Study design


Many previous observational cohort studies have identified modifiable risk factors for development of dementia, e.g. hypertension, hypercholesterolemia, diabetes, and obesity. Also protective factors, e.g. higher education, more frequent physical activity, healthy diet, and active lifestyle have been found. 

The aim of the FINGER study was to investigate, if modification of these risk-and protective factors can influence cognitive performance among older adults, who have elevated risk for developing dementia.

Primary aim of the study was the change in cognitive function in two years. Secondary aims included analyses of physical functioning, activities of daily living, quality of life, depression, utilization of health resources, lifestyles, and risk factor levels.

Goal of the lifestyle intervention was to improve several lifestyles simultaneously, aiming for a sustainable and long-lasting lifestyle improvement. The effect of the intervention on longer-term outcomes like dementia are investigated by arranging follow-up measurements several years after the intervention.


The study recruited 1260 Finnish at-risk elderly persons from the general population aged 60-77 years at the beginning of the study. Participants were selected using a validated midlife dementia risk score and they needed to have at least some modifiable risk factors. The recruitment was done in six study centers in Finland (Helsinki, Kuopio, Oulu, Seinäjoki, Turku, Vantaa) among participants of previous nationally representative risk factor surveys (FINRISK and FIN-D2D).


Participants were randomly assigned to either a multi-domain intervention or control group (1:1). The multi-domain intervention had 4 main components: nutrition; exercise; cognitive training (including a computer-based training program) and social activity; and monitoring of metabolic/vascular risk. The control group received regular health advice.

In the intensive intervention, dietary guidance was based on national recommendations, and it was executed as a combination of individual and group counselling. Special emphasis was given to fish, fruits and vegetables, and whole grain. 

Exercise intervention consisted of strength training conducted at the gym combined with aerobic training and balance exercises, and was based on international guidelines. Intensity of training increased throughout the intervention period. 

Cognitive training comprised group meetings and individual training with a computer-based program, which was developed based on previous studies. Training focused on episodic memory, executive function, processing speed, and working memory; domains that are typically first to decline with aging. 
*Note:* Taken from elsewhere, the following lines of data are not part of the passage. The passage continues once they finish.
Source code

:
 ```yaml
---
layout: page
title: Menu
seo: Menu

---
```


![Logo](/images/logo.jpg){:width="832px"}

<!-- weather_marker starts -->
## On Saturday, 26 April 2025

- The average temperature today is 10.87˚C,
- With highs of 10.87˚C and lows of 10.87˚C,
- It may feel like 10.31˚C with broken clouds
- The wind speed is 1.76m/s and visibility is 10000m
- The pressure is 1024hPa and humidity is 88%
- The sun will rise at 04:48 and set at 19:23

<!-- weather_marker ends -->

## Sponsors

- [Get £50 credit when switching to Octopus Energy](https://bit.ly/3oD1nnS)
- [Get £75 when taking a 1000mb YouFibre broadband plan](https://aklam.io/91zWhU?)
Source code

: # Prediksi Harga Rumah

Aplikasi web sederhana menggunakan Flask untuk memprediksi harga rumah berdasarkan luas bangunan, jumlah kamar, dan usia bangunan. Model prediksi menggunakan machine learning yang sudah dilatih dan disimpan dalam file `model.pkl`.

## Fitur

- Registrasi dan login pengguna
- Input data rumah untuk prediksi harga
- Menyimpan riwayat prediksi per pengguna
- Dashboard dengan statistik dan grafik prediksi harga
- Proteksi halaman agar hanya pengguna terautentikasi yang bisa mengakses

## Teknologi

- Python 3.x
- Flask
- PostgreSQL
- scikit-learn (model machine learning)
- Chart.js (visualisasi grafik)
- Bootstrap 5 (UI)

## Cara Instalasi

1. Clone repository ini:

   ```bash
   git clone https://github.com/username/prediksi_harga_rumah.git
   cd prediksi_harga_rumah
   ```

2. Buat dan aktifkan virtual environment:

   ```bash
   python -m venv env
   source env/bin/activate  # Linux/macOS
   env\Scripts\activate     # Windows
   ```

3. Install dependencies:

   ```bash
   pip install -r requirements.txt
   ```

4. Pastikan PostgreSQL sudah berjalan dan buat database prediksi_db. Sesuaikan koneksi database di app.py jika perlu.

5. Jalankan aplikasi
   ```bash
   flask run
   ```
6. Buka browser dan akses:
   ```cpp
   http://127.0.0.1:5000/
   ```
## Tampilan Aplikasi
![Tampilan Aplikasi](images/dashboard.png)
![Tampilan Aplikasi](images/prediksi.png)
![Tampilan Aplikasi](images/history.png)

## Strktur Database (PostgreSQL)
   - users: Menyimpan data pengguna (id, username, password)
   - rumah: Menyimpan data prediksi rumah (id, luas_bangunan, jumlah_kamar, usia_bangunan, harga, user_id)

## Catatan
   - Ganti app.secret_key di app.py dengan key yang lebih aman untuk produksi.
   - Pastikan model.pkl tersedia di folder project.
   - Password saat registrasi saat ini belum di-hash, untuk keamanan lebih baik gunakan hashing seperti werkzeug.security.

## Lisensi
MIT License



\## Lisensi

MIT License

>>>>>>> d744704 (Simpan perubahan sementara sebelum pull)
Management of metabolic and vascular risk factors was based on national evidence-based guidelines (Käypä hoito -recommendations, Current Care Guidelines), and it included additional meetings with the study nurse and the study physician for measurements and counselling and motivational discussion for lifestyle management.


All participants underwent cognitive evaluation at the beginning of the trial, and at the 1st and the 2nd year (primary outcome). They also meet the study nurse annually for measuring anthropometrics and collecting blood samples, which are used to analyse metabolic and vascular risk factors and genetic factors. In addition, several self-reported questionnaires are completed by the participants on e.g. lifestyles and quality of life. Data from national registries is also utilized, for example data for health care use (HILMO).